_Task directions_
Pick out each line with the word "Bank" from the material that follows.

Available data below:

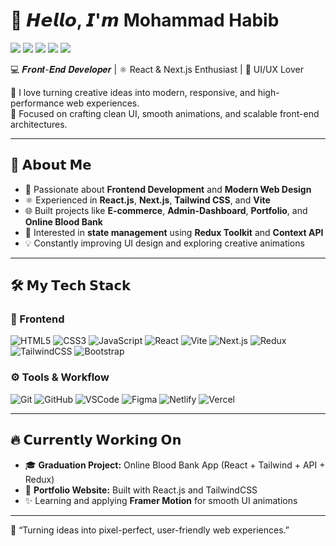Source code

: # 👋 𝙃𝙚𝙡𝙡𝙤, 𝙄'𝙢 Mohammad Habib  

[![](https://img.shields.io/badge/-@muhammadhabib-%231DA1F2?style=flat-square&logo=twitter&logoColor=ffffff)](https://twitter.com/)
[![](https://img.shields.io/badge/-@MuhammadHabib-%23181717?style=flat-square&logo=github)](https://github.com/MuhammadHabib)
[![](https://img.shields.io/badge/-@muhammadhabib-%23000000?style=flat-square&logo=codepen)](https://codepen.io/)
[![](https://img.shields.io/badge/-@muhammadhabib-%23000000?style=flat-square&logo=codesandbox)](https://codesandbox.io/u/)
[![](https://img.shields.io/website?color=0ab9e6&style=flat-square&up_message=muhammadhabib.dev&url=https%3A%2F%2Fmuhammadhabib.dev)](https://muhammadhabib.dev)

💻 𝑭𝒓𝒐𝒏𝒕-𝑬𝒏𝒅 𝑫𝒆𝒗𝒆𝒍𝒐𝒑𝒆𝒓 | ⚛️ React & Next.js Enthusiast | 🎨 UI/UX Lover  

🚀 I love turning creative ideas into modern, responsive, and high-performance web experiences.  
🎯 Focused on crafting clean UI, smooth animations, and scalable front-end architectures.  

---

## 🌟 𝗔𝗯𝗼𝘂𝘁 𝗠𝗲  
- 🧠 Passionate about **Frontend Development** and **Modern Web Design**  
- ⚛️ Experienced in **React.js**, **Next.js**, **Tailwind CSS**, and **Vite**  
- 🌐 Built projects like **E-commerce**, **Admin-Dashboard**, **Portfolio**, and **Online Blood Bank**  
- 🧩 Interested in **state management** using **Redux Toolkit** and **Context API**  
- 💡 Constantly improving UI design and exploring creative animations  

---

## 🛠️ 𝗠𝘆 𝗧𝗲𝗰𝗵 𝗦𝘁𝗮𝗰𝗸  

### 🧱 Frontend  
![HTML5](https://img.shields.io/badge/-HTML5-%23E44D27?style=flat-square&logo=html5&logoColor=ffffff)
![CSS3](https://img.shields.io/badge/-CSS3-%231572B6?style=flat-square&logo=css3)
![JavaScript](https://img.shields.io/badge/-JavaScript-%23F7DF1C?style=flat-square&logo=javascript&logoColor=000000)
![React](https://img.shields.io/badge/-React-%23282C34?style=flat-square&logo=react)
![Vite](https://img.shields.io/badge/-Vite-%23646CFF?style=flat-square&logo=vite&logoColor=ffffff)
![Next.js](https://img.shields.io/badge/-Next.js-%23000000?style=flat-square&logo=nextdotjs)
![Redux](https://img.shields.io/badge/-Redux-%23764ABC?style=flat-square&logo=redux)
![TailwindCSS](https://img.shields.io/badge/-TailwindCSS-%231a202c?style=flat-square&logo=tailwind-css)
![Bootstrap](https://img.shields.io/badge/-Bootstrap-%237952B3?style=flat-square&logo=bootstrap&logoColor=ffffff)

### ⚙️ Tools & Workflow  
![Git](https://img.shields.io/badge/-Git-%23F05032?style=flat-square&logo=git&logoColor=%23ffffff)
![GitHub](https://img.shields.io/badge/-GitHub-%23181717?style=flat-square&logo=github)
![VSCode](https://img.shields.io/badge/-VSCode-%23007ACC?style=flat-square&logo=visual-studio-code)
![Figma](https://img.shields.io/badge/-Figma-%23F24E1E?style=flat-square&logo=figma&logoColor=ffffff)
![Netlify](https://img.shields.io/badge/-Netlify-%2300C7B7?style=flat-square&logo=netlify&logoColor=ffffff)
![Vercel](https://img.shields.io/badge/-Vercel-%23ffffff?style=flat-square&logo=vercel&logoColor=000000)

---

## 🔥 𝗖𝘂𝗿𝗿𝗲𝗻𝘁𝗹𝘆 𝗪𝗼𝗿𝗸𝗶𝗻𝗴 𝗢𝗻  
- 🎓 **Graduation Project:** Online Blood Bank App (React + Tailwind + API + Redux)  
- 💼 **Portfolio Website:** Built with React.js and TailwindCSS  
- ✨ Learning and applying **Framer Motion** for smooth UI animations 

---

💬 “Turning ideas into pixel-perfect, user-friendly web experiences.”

End of Available data.
Available data below:

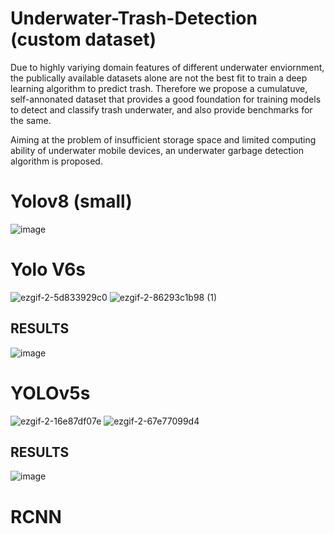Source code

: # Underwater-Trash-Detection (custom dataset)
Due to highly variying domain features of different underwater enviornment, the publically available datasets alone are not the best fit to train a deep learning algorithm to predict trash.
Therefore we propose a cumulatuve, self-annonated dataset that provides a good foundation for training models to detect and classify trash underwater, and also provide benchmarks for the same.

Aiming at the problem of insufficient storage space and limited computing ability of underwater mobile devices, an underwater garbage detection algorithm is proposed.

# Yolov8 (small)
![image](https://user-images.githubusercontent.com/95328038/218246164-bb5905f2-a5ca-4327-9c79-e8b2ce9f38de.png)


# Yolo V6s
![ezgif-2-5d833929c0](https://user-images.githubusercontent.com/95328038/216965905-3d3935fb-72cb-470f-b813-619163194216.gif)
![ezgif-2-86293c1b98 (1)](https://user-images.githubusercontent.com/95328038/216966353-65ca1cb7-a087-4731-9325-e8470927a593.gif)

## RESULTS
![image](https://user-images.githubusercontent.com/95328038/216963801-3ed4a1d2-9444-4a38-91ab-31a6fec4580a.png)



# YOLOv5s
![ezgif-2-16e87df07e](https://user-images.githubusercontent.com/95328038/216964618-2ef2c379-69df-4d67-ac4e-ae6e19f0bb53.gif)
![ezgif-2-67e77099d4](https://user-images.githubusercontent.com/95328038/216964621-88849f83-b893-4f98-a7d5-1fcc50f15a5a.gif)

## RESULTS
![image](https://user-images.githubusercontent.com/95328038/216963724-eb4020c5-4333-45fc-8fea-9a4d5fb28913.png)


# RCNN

End of Available data.

_Exercise solution_
- 🌐 Built projects like **E-commerce**, **Admin-Dashboard**, **Portfolio**, and **Online Blood Bank**  
- 🎓 **Graduation Project:** Online Blood Bank App (React + Tailwind + API + Redux)  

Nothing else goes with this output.